Output the opening lines of the records exactly. End with the line that contains "1. Clone this repository.".

Dataset entries
################
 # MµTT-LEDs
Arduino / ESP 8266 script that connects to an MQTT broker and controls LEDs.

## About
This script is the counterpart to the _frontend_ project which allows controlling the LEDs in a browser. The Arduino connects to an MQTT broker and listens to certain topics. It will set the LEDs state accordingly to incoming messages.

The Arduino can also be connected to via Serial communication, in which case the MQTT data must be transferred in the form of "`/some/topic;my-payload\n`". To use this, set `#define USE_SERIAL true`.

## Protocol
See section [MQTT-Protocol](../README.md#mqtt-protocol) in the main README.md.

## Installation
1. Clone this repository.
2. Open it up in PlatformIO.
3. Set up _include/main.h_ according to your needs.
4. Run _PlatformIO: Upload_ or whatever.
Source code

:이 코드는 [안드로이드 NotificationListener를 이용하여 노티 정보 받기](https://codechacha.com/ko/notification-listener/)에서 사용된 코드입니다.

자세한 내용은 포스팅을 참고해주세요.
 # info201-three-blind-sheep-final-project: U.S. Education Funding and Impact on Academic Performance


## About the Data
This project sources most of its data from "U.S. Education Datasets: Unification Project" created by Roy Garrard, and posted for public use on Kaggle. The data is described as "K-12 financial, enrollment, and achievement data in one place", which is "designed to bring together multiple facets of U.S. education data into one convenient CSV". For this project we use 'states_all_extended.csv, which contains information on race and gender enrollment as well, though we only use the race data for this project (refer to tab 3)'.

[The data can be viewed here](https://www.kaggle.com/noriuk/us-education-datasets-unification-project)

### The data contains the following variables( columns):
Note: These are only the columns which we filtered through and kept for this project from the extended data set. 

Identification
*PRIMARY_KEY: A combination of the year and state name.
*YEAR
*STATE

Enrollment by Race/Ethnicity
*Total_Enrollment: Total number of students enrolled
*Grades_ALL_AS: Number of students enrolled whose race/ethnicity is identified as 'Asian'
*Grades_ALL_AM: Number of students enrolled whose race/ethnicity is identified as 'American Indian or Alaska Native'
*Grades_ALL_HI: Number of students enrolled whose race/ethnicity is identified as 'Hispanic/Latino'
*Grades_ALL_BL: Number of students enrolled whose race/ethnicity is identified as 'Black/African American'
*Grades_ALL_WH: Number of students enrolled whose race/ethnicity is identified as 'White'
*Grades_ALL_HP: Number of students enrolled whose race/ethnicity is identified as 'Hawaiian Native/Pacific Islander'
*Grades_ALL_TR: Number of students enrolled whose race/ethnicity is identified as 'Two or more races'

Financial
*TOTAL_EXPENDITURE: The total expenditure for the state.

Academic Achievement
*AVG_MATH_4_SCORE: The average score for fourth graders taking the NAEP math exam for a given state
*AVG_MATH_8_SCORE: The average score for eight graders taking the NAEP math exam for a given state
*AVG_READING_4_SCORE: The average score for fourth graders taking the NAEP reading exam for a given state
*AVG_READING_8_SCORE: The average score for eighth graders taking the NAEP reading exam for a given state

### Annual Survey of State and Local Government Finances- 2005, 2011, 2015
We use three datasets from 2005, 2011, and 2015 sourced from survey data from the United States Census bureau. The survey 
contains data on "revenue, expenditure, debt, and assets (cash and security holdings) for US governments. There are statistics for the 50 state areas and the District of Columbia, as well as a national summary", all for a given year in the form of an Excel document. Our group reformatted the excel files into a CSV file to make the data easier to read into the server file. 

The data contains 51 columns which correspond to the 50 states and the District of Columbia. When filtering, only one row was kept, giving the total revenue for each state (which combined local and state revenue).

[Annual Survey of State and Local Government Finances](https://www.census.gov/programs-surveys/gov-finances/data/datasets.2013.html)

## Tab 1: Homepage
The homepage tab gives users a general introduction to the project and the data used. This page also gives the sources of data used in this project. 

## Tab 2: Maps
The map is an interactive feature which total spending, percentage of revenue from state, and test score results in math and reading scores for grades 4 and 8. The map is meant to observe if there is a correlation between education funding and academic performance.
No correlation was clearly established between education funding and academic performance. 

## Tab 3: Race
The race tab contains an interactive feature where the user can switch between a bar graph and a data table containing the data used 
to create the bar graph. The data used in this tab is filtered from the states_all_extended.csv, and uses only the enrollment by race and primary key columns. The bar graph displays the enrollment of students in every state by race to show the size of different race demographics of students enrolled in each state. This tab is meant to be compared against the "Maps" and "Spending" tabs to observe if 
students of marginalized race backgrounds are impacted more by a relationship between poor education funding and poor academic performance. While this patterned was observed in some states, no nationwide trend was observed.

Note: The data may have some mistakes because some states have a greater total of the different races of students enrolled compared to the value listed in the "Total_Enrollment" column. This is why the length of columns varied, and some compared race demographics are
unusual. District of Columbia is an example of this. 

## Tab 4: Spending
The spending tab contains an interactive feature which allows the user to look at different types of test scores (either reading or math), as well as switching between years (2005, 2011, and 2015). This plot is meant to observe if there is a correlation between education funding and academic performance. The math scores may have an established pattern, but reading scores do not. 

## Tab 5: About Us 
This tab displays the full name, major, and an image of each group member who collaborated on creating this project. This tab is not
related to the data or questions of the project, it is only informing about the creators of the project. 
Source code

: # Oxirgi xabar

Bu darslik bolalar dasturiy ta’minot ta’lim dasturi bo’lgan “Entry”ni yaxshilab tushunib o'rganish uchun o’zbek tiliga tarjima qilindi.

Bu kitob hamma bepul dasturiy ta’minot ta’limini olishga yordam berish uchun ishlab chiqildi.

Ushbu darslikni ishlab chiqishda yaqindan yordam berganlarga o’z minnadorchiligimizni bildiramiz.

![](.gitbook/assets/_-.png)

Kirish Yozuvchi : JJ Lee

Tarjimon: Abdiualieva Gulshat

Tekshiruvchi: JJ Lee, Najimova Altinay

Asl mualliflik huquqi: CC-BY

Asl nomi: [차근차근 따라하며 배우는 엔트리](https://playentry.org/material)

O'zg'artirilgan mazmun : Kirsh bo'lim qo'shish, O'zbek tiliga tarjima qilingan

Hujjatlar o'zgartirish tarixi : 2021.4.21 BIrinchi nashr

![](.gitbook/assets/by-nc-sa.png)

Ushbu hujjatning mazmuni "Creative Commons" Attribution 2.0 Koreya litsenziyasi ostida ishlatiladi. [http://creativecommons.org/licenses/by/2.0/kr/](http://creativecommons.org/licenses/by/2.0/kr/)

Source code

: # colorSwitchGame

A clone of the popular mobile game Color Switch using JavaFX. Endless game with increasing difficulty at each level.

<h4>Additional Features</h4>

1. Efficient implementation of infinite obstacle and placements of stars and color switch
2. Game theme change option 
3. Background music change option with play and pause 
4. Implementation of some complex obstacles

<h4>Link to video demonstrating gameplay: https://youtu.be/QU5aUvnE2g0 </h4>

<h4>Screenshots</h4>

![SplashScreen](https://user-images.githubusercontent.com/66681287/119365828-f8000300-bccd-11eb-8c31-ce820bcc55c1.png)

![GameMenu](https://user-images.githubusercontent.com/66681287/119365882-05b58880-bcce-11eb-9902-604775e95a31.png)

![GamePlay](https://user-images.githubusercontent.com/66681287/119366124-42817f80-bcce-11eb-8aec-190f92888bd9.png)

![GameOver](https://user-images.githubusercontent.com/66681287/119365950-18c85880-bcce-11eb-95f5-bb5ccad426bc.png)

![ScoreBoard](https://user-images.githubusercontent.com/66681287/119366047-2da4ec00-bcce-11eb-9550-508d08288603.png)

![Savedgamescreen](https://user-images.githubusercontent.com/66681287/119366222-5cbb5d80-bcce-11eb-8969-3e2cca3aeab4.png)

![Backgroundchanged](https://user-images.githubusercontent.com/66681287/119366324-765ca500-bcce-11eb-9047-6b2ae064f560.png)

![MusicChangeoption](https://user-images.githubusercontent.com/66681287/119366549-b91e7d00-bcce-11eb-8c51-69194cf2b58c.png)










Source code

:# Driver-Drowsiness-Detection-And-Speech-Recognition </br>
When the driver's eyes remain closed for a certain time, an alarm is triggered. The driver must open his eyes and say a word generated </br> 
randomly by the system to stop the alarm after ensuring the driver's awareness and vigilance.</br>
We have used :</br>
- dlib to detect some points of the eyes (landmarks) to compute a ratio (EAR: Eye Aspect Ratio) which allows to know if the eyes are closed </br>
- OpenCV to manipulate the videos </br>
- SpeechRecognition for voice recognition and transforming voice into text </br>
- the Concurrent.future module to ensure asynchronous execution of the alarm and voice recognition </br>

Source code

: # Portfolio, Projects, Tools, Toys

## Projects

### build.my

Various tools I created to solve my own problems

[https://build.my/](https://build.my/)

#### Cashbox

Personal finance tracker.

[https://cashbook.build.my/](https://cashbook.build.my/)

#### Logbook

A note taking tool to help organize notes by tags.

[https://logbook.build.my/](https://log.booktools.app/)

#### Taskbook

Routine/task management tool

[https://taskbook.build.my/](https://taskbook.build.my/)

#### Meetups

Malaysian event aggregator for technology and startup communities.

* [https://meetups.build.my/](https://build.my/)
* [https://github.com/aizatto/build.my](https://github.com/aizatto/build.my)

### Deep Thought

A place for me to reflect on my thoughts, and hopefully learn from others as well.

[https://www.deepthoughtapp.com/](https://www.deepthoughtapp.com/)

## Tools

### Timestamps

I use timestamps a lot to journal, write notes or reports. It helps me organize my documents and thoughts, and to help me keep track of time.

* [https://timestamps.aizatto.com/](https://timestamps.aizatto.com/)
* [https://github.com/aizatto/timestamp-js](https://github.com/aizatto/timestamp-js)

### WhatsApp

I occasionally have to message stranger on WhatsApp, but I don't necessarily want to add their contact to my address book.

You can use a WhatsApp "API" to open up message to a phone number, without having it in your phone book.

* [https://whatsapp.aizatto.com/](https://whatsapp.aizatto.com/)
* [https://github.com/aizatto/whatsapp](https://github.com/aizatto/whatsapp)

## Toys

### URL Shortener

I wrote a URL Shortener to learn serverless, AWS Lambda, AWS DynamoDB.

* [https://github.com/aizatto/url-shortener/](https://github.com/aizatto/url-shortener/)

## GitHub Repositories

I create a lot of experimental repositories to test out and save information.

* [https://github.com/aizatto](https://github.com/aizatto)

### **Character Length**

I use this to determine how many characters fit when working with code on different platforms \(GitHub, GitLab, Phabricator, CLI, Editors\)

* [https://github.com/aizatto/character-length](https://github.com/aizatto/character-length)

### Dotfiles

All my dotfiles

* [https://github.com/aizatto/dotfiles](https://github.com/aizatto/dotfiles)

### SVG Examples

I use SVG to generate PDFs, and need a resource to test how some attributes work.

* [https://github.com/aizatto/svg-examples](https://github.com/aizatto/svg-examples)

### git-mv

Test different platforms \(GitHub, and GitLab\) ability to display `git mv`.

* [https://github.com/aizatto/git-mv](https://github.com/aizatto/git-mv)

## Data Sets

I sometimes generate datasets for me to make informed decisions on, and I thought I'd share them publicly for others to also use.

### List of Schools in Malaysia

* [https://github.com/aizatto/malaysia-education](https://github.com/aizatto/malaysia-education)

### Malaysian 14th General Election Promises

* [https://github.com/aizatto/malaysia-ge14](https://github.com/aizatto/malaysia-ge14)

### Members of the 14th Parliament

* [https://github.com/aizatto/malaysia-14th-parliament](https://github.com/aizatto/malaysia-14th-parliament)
################
> _ANSWER SPACE_:
 # MµTT-LEDs
Arduino / ESP 8266 script that connects to an MQTT broker and controls LEDs.

## About
This script is the counterpart to the _frontend_ project which allows controlling the LEDs in a browser. The Arduino connects to an MQTT broker and listens to certain topics. It will set the LEDs state accordingly to incoming messages.

The Arduino can also be connected to via Serial communication, in which case the MQTT data must be transferred in the form of "`/some/topic;my-payload\n`". To use this, set `#define USE_SERIAL true`.

## Protocol
See section [MQTT-Protocol](../README.md#mqtt-protocol) in the main README.md.

## Installation
1. Clone this repository.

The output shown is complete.